MACON, Ga. — Mercer University’s Spencer B. King Jr. Center for Southern Studies will award the 2026 Thomas Robinson Prize for Southern Literature to poet and author Kevin Young. The prize will be presented Feb. 10 at 6:30 p.m. in the University’s Presidents Dining Room.
Widely regarded as one of the leading poets of his generation, Young is the poetry editor of The New Yorker, where he also hosts the poetry podcast, and he is Global Distinguished Professor in the New York University Creative Writing Program.
“In West African culture, a griot is a living archive, a person who maintains culture, history, and traditions through oral performance. Kevin Young is a griot for contemporary America,” said Dr. David A. Davis, chair of the Robinson Prize Committee. “His work as an editor, archivist and curator catalogs a rich tradition of African American culture, and his poems depict the pain and beauty of the Black experience in America.”
The Thomas Robinson Prize for Southern Literature recognizes writers who have engaged and extended the long, often complicated, tradition of writing about the South. The selection committee for the Robinson Prize includes Mercer professors, eminent scholars of Southern literature and members of the Macon community.
Young is renowned as a leading curator of African American literature and culture.
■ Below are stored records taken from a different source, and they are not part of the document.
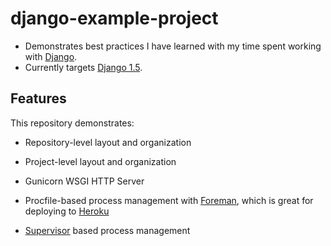 django-example-project
======================

- Demonstrates best practices I have learned with my time spent working with [Django].
- Currently targets [Django 1.5].

Features
--------

This repository demonstrates:

- Repository-level layout and organization
- Project-level layout and organization
- Gunicorn WSGI HTTP Server
- Procfile-based process management with [Foreman], which is great for deploying to [Heroku]
- [Supervisor] based process management

  [Django]: https://www.djangoproject.com/
  [Django 1.5]: https://docs.djangoproject.com/en/1.5/
  [Foreman]: https://github.com/ddollar/foreman
  [Gunicorn]: http://gunicorn.org/
  [Heroku]: http://www.heroku.com/
  [Supervisor]: http://supervisord.org/
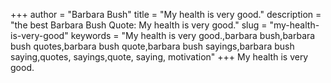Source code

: +++
author = "Barbara Bush"
title = "My health is very good."
description = "the best Barbara Bush Quote: My health is very good."
slug = "my-health-is-very-good"
keywords = "My health is very good.,barbara bush,barbara bush quotes,barbara bush quote,barbara bush sayings,barbara bush saying,quotes, sayings,quote, saying, motivation"
+++
My health is very good.
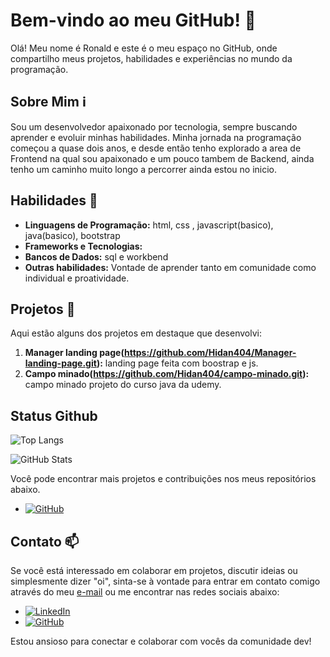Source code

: # Bem-vindo ao meu GitHub! 👋

Olá! Meu nome é Ronald e este é o meu espaço no GitHub, onde compartilho meus projetos, habilidades e experiências no mundo da programação.

## Sobre Mim ℹ️

Sou um desenvolvedor apaixonado por tecnologia, sempre buscando aprender e evoluir minhas habilidades. Minha jornada na programação começou a quase dois anos, e desde então tenho explorado a area de Frontend na qual sou apaixonado e um pouco tambem de Backend, ainda tenho um caminho muito longo a percorrer ainda estou no inicio.

## Habilidades 🚀

- **Linguagens de Programação:** html, css , javascript(basico), java(basico), bootstrap
- **Frameworks e Tecnologias:** 
- **Bancos de Dados:** sql e workbend
- **Outras habilidades:** Vontade de aprender tanto em comunidade como individual e proatividade.

## Projetos 💼

Aqui estão alguns dos projetos em destaque que desenvolvi:

1. **Manager landing page(https://github.com/Hidan404/Manager-landing-page.git):** landing page feita com boostrap e js.
2. **Campo minado(https://github.com/Hidan404/campo-minado.git):** campo minado projeto do curso java da udemy.

## Status Github

![Top Langs](https://github-readme-stats-git-masterrstaa-rickstaa.vercel.app/api/top-langs/?username=Hidan404&layout=compact&bg_color=000&border_color=30A3DC&title_color=E94D5F&text_color=FFF)

![GitHub Stats](https://github-readme-stats.vercel.app/api?username=Hidan404&theme=transparent&bg_color=000&border_color=30A3DC&show_icons=true&icon_color=30A3DC&title_color=E94D5F&text_color=FFF)

Você pode encontrar mais projetos e contribuições nos meus repositórios abaixo.

- [![GitHub](https://img.shields.io/badge/GitHub-100000?style=for-the-badge&logo=github&logoColor=white)](https://github.com/Hidan404)

## Contato 📫

Se você está interessado em colaborar em projetos, discutir ideias ou simplesmente dizer "oi", sinta-se à vontade para entrar em contato comigo através do meu [e-mail](mailto:seu_email@example.com) ou me encontrar nas redes sociais abaixo:

- [![LinkedIn](https://img.shields.io/badge/LinkedIn-0077B5?style=for-the-badge&logo=linkedin&logoColor=white)](https://www.linkedin.com/in/ronald-sousa-986892183/)
- [![GitHub](https://img.shields.io/badge/GitHub-100000?style=for-the-badge&logo=github&logoColor=white)](https://github.com/Hidan404)

Estou ansioso para conectar e colaborar com vocês da comunidade dev!

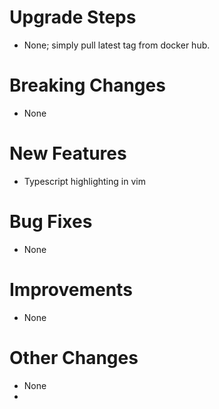 # Upgrade Steps
- None; simply pull latest tag from docker hub.

# Breaking Changes
- None

# New Features
- Typescript highlighting in vim

# Bug Fixes
- None

# Improvements
- None

# Other Changes
- None
-
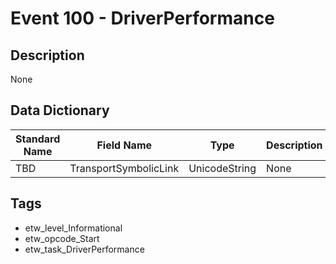 # Event 100 - DriverPerformance

## Description
None

## Data Dictionary
|Standard Name|Field Name|Type|Description|Sample Value|
|---|---|---|---|---|
|TBD|TransportSymbolicLink|UnicodeString|None|`None`|

## Tags
* etw_level_Informational
* etw_opcode_Start
* etw_task_DriverPerformance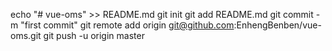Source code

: echo "# vue-oms" >> README.md
git init
git add README.md
git commit -m "first commit"
git remote add origin git@github.com:EnhengBenben/vue-oms.git
git push -u origin master
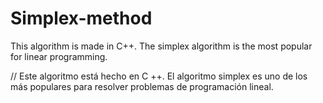 # Simplex-method
 This algorithm is made in C++.
 The simplex algorithm is the most popular for linear programming.

//
Este algoritmo está hecho en C ++. 
El algoritmo simplex es uno de los más populares para resolver problemas de programación lineal.
 
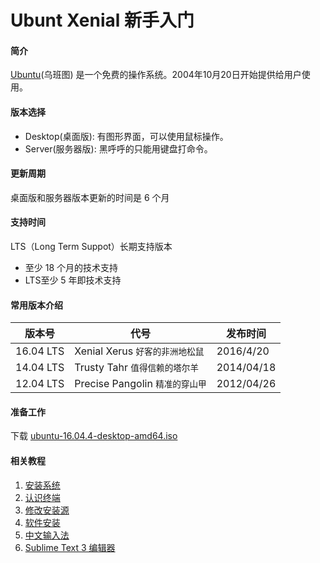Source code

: # Ubunt Xenial 新手入门

#### 简介

[Ubuntu](http://www.ubuntu.com/)(乌班图) 是一个免费的操作系统。2004年10月20日开始提供给用户使用。


#### 版本选择

* Desktop(桌面版): 有图形界面，可以使用鼠标操作。
* Server(服务器版): 黑呼呼的只能用键盘打命令。

#### 更新周期

桌面版和服务器版本更新的时间是 6 个月

#### 支持时间
LTS（Long Term Suppot）长期支持版本

* 至少 18 个月的技术支持
* LTS至少 5 年即技术支持

####  常用版本介绍

版本号 | 代号| 发布时间
----------|------------------------------------------|---------------|
16.04 LTS | Xenial Xerus <code>好客的非洲地松鼠</code> | 2016/4/20
14.04 LTS | Trusty Tahr <code>值得信赖的塔尔羊</code>  | 2014/04/18
12.04 LTS | Precise Pangolin <code>精准的穿山甲</code> | 2012/04/26

#### 准备工作

下载 [ubuntu-16.04.4-desktop-amd64.iso](https://mirrors.tuna.tsinghua.edu.cn/ubuntu-releases/16.04.4/ubuntu-16.04.4-desktop-amd64.iso)


#### 相关教程

1. [安装系统](install.md)
2. [认识终端](terminal.md)
3. [修改安装源](sources.md)
4. [软件安装](apt.md)
5. [中文输入法](chinese_input.md)
6. [Sublime Text 3 编辑器](sublime.md)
He served as Curator of the Raymond Danowski Poetry Library — a 75,000-volume collection of rare and modern poetry housed at Emory University — from 2005-2016. He was the director of the Schomburg Center for Research in Black Culture, an 11-million-item collection of materials focused on African American, African Diasporic and African experiences, from 2008-2016. Additionally, he was Andrew W. Mellon Director of the Smithsonian’s National Museum of African American History and Culture, the world’s largest museum dedicated to African-American history and culture, from 2021-2025.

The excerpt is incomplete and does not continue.